*** Opening Provided records ***

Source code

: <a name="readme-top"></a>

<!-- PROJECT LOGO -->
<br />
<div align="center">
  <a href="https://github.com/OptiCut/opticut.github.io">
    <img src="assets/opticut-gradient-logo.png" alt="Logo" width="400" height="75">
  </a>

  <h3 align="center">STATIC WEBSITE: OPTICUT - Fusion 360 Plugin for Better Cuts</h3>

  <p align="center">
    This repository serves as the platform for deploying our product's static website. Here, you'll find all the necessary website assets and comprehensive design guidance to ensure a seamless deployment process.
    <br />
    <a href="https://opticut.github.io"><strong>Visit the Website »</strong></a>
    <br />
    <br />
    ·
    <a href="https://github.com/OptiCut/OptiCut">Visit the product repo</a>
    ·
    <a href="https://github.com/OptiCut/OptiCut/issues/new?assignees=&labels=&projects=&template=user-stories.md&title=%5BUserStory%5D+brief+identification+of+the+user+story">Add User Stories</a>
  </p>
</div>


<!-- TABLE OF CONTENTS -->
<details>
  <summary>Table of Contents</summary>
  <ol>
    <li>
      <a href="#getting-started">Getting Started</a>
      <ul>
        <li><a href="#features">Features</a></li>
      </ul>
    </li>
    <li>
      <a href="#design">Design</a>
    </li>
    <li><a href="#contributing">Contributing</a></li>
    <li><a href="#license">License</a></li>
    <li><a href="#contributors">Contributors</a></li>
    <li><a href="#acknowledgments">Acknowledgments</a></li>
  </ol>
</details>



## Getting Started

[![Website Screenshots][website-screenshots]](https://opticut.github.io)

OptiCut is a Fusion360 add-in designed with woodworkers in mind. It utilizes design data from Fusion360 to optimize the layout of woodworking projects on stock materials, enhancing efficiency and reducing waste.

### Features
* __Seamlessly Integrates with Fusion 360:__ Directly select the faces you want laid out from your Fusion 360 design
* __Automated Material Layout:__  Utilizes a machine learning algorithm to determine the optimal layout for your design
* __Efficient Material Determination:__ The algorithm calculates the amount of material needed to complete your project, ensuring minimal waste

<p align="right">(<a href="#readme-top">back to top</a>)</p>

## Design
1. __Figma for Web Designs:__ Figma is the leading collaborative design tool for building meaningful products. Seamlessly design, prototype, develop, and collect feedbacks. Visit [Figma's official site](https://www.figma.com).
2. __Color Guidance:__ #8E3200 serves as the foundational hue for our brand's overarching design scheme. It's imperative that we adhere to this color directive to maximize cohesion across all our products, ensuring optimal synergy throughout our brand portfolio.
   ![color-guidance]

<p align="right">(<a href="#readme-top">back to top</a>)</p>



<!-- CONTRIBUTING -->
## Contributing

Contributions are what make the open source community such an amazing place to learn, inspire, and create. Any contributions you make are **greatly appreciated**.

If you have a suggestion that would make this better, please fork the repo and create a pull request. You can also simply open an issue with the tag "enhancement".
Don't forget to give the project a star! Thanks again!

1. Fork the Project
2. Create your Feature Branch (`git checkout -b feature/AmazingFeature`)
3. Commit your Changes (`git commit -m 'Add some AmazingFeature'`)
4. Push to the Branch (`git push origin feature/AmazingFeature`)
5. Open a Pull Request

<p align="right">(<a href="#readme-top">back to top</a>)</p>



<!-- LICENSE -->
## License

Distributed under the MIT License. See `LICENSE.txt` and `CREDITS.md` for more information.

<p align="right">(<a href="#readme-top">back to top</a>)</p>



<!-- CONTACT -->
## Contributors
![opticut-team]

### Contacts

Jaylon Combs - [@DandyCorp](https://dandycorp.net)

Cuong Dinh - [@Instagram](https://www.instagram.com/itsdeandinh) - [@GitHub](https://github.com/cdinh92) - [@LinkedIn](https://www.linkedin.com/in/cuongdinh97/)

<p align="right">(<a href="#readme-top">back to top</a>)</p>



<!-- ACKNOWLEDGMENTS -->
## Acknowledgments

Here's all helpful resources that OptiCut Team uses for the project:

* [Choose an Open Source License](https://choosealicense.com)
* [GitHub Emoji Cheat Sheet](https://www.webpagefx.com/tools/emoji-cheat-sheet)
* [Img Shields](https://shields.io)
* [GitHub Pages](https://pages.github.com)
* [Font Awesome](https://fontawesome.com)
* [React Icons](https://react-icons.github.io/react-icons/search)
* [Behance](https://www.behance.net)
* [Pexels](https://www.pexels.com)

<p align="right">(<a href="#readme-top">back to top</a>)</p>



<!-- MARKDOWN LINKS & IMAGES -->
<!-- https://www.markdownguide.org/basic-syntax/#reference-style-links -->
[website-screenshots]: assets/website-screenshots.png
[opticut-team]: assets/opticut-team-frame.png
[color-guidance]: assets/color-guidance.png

*** Closing Provided records ***

About this task ▸ Write out again every entry above, exactly as given.

Response to this task ▸
Source code

: <a name="readme-top"></a>

<!-- PROJECT LOGO -->
<br />
<div align="center">
  <a href="https://github.com/OptiCut/opticut.github.io">
    <img src="assets/opticut-gradient-logo.png" alt="Logo" width="400" height="75">
  </a>

  <h3 align="center">STATIC WEBSITE: OPTICUT - Fusion 360 Plugin for Better Cuts</h3>

  <p align="center">
    This repository serves as the platform for deploying our product's static website. Here, you'll find all the necessary website assets and comprehensive design guidance to ensure a seamless deployment process.
    <br />
    <a href="https://opticut.github.io"><strong>Visit the Website »</strong></a>
    <br />
    <br />
    ·
    <a href="https://github.com/OptiCut/OptiCut">Visit the product repo</a>
    ·
    <a href="https://github.com/OptiCut/OptiCut/issues/new?assignees=&labels=&projects=&template=user-stories.md&title=%5BUserStory%5D+brief+identification+of+the+user+story">Add User Stories</a>
  </p>
</div>


<!-- TABLE OF CONTENTS -->
<details>
  <summary>Table of Contents</summary>
  <ol>
    <li>
      <a href="#getting-started">Getting Started</a>
      <ul>
        <li><a href="#features">Features</a></li>
      </ul>
    </li>
    <li>
      <a href="#design">Design</a>
    </li>
    <li><a href="#contributing">Contributing</a></li>
    <li><a href="#license">License</a></li>
    <li><a href="#contributors">Contributors</a></li>
    <li><a href="#acknowledgments">Acknowledgments</a></li>
  </ol>
</details>



## Getting Started

[![Website Screenshots][website-screenshots]](https://opticut.github.io)

OptiCut is a Fusion360 add-in designed with woodworkers in mind. It utilizes design data from Fusion360 to optimize the layout of woodworking projects on stock materials, enhancing efficiency and reducing waste.

### Features
* __Seamlessly Integrates with Fusion 360:__ Directly select the faces you want laid out from your Fusion 360 design
* __Automated Material Layout:__  Utilizes a machine learning algorithm to determine the optimal layout for your design
* __Efficient Material Determination:__ The algorithm calculates the amount of material needed to complete your project, ensuring minimal waste

<p align="right">(<a href="#readme-top">back to top</a>)</p>

## Design
1. __Figma for Web Designs:__ Figma is the leading collaborative design tool for building meaningful products. Seamlessly design, prototype, develop, and collect feedbacks. Visit [Figma's official site](https://www.figma.com).
2. __Color Guidance:__ #8E3200 serves as the foundational hue for our brand's overarching design scheme. It's imperative that we adhere to this color directive to maximize cohesion across all our products, ensuring optimal synergy throughout our brand portfolio.
   ![color-guidance]

<p align="right">(<a href="#readme-top">back to top</a>)</p>



<!-- CONTRIBUTING -->
## Contributing

Contributions are what make the open source community such an amazing place to learn, inspire, and create. Any contributions you make are **greatly appreciated**.

If you have a suggestion that would make this better, please fork the repo and create a pull request. You can also simply open an issue with the tag "enhancement".
Don't forget to give the project a star! Thanks again!

1. Fork the Project
2. Create your Feature Branch (`git checkout -b feature/AmazingFeature`)
3. Commit your Changes (`git commit -m 'Add some AmazingFeature'`)
4. Push to the Branch (`git push origin feature/AmazingFeature`)
5. Open a Pull Request

<p align="right">(<a href="#readme-top">back to top</a>)</p>



<!-- LICENSE -->
## License

Distributed under the MIT License. See `LICENSE.txt` and `CREDITS.md` for more information.

<p align="right">(<a href="#readme-top">back to top</a>)</p>



<!-- CONTACT -->
## Contributors
![opticut-team]

### Contacts

Jaylon Combs - [@DandyCorp](https://dandycorp.net)

Cuong Dinh - [@Instagram](https://www.instagram.com/itsdeandinh) - [@GitHub](https://github.com/cdinh92) - [@LinkedIn](https://www.linkedin.com/in/cuongdinh97/)

<p align="right">(<a href="#readme-top">back to top</a>)</p>



<!-- ACKNOWLEDGMENTS -->
## Acknowledgments

Here's all helpful resources that OptiCut Team uses for the project:

* [Choose an Open Source License](https://choosealicense.com)
* [GitHub Emoji Cheat Sheet](https://www.webpagefx.com/tools/emoji-cheat-sheet)
* [Img Shields](https://shields.io)
* [GitHub Pages](https://pages.github.com)
* [Font Awesome](https://fontawesome.com)
* [React Icons](https://react-icons.github.io/react-icons/search)
* [Behance](https://www.behance.net)
* [Pexels](https://www.pexels.com)

<p align="right">(<a href="#readme-top">back to top</a>)</p>



<!-- MARKDOWN LINKS & IMAGES -->
<!-- https://www.markdownguide.org/basic-syntax/#reference-style-links -->
[website-screenshots]: assets/website-screenshots.png
[opticut-team]: assets/opticut-team-frame.png
[color-guidance]: assets/color-guidance.png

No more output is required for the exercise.